=== Recorded data ===
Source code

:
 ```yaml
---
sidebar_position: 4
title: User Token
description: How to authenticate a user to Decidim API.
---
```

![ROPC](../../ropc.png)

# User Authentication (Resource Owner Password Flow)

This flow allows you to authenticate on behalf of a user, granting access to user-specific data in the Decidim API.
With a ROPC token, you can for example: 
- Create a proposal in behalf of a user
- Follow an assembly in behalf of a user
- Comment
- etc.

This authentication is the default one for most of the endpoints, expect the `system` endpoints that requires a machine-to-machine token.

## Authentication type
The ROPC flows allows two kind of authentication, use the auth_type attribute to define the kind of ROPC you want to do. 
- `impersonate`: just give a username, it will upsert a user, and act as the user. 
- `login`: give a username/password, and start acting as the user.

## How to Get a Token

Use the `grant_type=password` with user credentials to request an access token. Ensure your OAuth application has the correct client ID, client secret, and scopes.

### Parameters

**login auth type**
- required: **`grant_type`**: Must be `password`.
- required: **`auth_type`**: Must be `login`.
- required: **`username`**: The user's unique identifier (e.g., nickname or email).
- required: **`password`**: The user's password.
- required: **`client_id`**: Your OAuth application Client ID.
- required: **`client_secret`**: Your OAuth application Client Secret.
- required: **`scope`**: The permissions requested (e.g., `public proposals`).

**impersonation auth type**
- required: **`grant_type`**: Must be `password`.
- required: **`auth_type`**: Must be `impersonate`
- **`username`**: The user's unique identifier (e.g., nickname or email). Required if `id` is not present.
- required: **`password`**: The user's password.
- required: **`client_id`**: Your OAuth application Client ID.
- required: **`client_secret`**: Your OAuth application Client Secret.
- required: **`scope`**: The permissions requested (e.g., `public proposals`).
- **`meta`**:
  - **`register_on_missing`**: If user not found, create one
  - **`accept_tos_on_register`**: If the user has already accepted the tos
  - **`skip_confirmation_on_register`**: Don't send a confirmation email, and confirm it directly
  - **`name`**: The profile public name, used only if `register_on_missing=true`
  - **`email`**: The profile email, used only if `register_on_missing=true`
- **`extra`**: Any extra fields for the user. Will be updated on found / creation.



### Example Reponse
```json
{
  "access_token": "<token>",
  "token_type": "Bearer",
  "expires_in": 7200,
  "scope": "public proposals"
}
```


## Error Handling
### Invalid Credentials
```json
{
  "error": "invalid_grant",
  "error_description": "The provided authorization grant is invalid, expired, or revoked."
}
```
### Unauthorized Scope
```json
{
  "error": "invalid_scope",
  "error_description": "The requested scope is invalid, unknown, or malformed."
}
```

=== Activity ===
Every line above is to be transcribed exactly, with nothing dropped.

=== Result of the exercise ===
Source code

:
 ```yaml
---
sidebar_position: 4
title: User Token
description: How to authenticate a user to Decidim API.
---
```

![ROPC](../../ropc.png)

# User Authentication (Resource Owner Password Flow)

This flow allows you to authenticate on behalf of a user, granting access to user-specific data in the Decidim API.
With a ROPC token, you can for example: 
- Create a proposal in behalf of a user
- Follow an assembly in behalf of a user
- Comment
- etc.

This authentication is the default one for most of the endpoints, expect the `system` endpoints that requires a machine-to-machine token.

## Authentication type
The ROPC flows allows two kind of authentication, use the auth_type attribute to define the kind of ROPC you want to do. 
- `impersonate`: just give a username, it will upsert a user, and act as the user. 
- `login`: give a username/password, and start acting as the user.

## How to Get a Token

Use the `grant_type=password` with user credentials to request an access token. Ensure your OAuth application has the correct client ID, client secret, and scopes.

### Parameters

**login auth type**
- required: **`grant_type`**: Must be `password`.
- required: **`auth_type`**: Must be `login`.
- required: **`username`**: The user's unique identifier (e.g., nickname or email).
- required: **`password`**: The user's password.
- required: **`client_id`**: Your OAuth application Client ID.
- required: **`client_secret`**: Your OAuth application Client Secret.
- required: **`scope`**: The permissions requested (e.g., `public proposals`).

**impersonation auth type**
- required: **`grant_type`**: Must be `password`.
- required: **`auth_type`**: Must be `impersonate`
- **`username`**: The user's unique identifier (e.g., nickname or email). Required if `id` is not present.
- required: **`password`**: The user's password.
- required: **`client_id`**: Your OAuth application Client ID.
- required: **`client_secret`**: Your OAuth application Client Secret.
- required: **`scope`**: The permissions requested (e.g., `public proposals`).
- **`meta`**:
  - **`register_on_missing`**: If user not found, create one
  - **`accept_tos_on_register`**: If the user has already accepted the tos
  - **`skip_confirmation_on_register`**: Don't send a confirmation email, and confirm it directly
  - **`name`**: The profile public name, used only if `register_on_missing=true`
  - **`email`**: The profile email, used only if `register_on_missing=true`
- **`extra`**: Any extra fields for the user. Will be updated on found / creation.



### Example Reponse
```json
{
  "access_token": "<token>",
  "token_type": "Bearer",
  "expires_in": 7200,
  "scope": "public proposals"
}
```


## Error Handling
### Invalid Credentials
```json
{
  "error": "invalid_grant",
  "error_description": "The provided authorization grant is invalid, expired, or revoked."
}
```
### Unauthorized Scope
```json
{
  "error": "invalid_scope",
  "error_description": "The requested scope is invalid, unknown, or malformed."
}
```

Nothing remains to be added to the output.